When they woke once more they both were farting, eyes turned to the wall, in shame p.110.

He stands there, watching. Farting. p. 111

And then she kisses him and he farts. When you look at him intently, he farts. And she farts to see him. p. 38.

She says they’re not such strangers, now he’s spoken of the farting. She lies down. p. 86



7 comments:

  1. This comment has been removed by the author.

    ReplyDelete
  2. the "motif" mechanism, common in classical music, is a proven way to get a point across, i guess. funny how our minds are conditioned to respond predictably to certain stimuli from an early age; utilizing such "knee jerk" reactions is/would be useful to an author desiring to emphasize certain aspects contained in the human emotion bucket. shock value is important to some authors, more so in today's world; presumably to attract more attention and sell more books. following the theory, i presume, that there is no bad notoriety. this may be a bit cynical, but then, i'm old... even so, i can't see why duras uses the motif so frequently unless she is doing it in a musical sense; otherwise maybe she thinks her readers are just idiots and need reminding a lot
    !

    ReplyDelete
    Replies
    1. The idea of the motif is fundamental to her, I think: the characters are agitated and their agitation takes place in this cage of identical gestures so that the agitation itself is repetitious and ritualistic (and I think of Proust, who used motif too, and repetition, but in him it was extrapolated and complex, and the difference is like the difference between the older classic music and the minimalist kind, which can use one chord to represent the place where the old complicated extrapolation would have been; or the difference in the visual arts, where a series of lines can take the place of the old figurative group).

      Delete
    2. makes sense; sort of like john cage compared to wagner, or better, brahms. i've been peeking into ortega y gasset lately, thinking about the emotional scale he invented that reflects the distance between the art and the observer and contrasting that with virginia woolf: maybe waves could be interpreted from his pov, with v.w. assuming the end of the scale wherein she is actually the work of art herself. i like to think about it in that way...

      Delete
    3. The structure of that book is so strict, though, and the sensations are distributed so carefully between the characters, it distances itself from the author, and (speaking for myself) I can't imagine her being The Waves any more than I can imagine Shakespeare being a rhyming couplet.
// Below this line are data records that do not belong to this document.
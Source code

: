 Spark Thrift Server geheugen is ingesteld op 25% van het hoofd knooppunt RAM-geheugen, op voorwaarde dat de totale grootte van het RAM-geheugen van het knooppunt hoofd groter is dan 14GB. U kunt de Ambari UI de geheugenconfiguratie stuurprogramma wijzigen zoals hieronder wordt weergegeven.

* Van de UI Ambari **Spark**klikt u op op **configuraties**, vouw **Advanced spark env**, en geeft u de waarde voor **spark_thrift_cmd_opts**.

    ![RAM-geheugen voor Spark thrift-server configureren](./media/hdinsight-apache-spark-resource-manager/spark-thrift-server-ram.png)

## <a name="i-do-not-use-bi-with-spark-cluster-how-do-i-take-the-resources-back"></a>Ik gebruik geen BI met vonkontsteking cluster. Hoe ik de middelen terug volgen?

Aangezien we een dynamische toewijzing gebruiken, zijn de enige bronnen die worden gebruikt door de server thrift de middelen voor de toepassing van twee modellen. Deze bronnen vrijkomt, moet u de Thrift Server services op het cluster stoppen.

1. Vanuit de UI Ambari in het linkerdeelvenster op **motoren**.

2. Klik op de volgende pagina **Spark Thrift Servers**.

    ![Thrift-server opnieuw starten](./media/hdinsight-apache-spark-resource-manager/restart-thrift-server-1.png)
      (That's a strange and interesting though, though: there's a Picture of Dorian Grey in there somewhere.)

      Delete
  3. "Why does Marguerite Duras in Blue Eyes, Black Hair, 1987 (tr. Barbara Bray), tell you so often that a character weeps"
    It is Bray, not Duras, who tells us they weep. Which word[s] did Duras use?

    ReplyDelete
  4. I know, you know, we know, Bray is the translator: she's obviously the one who wrote the word "weep." I don't know which word[s] Duras used. If you like then feel free to substitute Bray's surname for Duras' in all of that: why did Bray feel compelled to use the word "weep" so many times? Somebody certainly did, because there it is.

    None of this tackles the more important issue, which is the absence of farts.